++++ Data for this task

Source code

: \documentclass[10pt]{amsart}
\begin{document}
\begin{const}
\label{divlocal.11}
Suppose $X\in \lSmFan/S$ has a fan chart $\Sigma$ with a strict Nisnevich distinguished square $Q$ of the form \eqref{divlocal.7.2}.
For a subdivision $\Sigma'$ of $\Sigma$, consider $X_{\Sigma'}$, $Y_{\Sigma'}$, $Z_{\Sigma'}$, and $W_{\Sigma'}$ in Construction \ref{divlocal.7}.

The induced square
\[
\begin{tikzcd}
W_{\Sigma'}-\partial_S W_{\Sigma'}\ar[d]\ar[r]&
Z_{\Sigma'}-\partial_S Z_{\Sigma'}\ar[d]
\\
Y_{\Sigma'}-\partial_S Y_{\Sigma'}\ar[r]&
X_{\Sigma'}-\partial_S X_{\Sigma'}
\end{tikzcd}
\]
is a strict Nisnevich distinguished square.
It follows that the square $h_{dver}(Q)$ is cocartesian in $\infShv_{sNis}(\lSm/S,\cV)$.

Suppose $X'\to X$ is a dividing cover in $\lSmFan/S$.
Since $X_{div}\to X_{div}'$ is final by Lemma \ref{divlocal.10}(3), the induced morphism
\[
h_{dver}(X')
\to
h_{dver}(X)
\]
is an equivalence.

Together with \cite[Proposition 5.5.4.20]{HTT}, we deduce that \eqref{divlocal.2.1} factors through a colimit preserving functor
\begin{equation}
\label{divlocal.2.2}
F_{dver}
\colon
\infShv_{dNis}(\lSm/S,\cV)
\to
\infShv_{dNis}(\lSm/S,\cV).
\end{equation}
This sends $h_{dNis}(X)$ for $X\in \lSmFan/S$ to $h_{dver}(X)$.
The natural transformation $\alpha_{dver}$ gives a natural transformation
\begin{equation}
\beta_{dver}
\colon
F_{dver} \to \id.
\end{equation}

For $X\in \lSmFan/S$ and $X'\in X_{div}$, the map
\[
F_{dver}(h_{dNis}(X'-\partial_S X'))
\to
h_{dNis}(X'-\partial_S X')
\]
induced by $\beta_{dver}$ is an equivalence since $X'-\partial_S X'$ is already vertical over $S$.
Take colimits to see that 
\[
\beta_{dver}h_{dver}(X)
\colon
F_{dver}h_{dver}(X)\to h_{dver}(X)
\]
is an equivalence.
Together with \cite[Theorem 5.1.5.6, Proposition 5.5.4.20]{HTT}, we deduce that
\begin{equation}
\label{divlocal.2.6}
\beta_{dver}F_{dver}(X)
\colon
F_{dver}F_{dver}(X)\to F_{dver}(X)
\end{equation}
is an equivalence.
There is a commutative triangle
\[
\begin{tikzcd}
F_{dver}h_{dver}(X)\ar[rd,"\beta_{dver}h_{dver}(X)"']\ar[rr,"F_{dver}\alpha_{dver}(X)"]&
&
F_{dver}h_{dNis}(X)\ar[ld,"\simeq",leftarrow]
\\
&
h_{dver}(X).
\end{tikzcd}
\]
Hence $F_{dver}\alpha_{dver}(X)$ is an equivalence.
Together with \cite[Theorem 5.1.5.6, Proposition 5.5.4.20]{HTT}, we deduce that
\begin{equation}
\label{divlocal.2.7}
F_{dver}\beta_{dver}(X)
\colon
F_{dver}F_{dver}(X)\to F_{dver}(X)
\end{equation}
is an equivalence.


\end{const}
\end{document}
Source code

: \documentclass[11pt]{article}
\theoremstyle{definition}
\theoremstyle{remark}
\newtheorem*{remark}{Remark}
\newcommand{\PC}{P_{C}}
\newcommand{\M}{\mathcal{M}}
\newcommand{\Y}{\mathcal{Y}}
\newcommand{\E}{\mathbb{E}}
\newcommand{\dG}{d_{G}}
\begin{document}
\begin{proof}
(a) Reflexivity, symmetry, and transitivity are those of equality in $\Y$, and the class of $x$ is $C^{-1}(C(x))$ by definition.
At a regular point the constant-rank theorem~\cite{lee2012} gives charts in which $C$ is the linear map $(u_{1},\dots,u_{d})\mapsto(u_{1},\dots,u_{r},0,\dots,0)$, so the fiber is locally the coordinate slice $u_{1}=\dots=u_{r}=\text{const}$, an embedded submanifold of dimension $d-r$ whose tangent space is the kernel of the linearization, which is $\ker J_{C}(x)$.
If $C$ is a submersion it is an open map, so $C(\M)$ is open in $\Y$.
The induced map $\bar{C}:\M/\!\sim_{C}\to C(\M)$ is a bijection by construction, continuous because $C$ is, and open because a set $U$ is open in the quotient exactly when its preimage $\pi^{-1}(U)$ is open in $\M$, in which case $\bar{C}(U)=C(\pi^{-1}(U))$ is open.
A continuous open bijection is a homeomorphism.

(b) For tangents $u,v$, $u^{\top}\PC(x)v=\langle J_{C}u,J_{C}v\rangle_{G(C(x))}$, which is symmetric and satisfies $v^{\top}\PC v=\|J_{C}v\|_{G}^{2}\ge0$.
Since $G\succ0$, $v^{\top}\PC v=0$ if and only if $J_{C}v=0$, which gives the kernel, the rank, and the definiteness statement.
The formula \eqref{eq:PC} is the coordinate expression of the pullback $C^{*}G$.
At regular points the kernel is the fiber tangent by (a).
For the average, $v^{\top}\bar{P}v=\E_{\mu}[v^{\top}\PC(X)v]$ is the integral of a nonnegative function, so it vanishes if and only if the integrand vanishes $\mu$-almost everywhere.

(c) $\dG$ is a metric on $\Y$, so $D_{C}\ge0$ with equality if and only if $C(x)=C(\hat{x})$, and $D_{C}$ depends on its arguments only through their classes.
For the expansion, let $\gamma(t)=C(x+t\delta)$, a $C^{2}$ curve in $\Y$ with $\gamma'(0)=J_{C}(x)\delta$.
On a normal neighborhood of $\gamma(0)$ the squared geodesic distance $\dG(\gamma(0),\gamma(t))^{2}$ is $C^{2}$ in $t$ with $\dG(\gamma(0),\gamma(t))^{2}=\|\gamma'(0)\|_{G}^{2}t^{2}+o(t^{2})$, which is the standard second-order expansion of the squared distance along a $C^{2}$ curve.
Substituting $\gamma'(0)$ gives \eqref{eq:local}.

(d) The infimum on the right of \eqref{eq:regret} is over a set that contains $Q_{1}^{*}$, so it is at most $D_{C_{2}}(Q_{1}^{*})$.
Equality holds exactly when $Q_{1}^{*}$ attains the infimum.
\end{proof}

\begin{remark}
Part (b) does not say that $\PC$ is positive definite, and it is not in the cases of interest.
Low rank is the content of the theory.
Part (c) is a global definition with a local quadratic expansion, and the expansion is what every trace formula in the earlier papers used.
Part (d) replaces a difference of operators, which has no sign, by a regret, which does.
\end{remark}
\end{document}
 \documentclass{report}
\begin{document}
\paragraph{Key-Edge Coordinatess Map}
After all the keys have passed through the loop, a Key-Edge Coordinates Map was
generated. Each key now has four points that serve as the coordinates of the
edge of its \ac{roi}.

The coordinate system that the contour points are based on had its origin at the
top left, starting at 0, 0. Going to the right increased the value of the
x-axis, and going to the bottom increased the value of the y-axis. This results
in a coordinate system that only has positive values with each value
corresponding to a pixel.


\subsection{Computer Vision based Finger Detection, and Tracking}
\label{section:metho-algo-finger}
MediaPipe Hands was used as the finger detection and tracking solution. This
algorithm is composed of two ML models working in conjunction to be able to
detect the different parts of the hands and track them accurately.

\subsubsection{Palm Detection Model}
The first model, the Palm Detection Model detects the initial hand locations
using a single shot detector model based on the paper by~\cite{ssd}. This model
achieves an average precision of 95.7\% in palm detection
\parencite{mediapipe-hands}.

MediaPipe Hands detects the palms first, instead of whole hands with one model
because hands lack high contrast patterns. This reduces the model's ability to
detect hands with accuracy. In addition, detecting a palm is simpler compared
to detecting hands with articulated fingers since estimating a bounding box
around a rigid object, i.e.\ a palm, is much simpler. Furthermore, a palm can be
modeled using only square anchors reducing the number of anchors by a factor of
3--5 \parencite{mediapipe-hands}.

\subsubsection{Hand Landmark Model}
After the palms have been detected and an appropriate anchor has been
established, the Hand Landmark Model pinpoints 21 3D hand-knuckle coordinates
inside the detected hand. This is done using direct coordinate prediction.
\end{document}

++++++++

Examine each line of the records above and tally those with the string "newcommand". State the total alone.

5